• Exercise data:

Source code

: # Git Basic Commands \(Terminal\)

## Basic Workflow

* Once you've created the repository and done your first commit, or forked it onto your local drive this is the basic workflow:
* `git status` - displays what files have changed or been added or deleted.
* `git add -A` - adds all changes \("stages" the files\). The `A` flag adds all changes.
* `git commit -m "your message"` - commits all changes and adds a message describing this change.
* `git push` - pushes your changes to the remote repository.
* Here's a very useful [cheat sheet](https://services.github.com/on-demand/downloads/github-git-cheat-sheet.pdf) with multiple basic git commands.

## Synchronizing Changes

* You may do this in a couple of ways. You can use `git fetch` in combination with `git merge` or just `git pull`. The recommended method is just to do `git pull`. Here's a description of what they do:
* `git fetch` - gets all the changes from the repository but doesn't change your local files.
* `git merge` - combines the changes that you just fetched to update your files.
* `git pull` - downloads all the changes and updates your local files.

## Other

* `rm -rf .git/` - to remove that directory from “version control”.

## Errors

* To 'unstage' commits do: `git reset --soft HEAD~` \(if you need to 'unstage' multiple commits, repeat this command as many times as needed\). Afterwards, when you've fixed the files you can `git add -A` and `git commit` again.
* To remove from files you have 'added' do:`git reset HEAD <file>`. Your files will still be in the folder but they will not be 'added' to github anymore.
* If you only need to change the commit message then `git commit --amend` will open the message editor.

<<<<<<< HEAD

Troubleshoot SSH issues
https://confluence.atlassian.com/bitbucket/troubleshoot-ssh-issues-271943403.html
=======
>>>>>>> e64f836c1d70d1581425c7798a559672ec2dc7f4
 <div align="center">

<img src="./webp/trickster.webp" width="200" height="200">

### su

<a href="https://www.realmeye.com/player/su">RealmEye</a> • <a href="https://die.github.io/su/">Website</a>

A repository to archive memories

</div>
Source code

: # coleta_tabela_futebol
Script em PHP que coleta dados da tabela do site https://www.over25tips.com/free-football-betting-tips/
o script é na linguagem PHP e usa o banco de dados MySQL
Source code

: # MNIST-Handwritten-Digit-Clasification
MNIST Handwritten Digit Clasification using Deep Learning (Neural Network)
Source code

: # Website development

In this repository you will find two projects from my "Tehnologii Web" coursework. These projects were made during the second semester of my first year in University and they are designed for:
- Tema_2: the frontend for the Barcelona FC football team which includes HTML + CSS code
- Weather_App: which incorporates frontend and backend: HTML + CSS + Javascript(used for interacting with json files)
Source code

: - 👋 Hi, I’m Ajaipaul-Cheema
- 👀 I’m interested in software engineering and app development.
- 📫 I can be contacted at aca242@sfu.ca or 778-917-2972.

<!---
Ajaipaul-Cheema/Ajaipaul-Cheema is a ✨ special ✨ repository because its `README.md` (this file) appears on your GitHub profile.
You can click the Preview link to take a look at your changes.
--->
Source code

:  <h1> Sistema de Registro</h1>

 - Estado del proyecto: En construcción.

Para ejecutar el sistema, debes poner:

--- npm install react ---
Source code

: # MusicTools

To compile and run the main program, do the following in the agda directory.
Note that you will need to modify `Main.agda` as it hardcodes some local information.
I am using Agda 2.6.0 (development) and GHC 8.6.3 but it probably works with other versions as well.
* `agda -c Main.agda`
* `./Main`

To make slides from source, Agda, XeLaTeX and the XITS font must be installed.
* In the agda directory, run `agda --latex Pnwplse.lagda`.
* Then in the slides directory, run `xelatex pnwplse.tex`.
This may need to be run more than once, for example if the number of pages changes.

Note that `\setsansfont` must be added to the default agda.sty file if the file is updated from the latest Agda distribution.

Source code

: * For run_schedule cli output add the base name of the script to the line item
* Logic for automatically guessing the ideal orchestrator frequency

• Task statement: In how many lines of the material does the string "downloads" appear? Reply with the number only.

• Response for this exercise: 2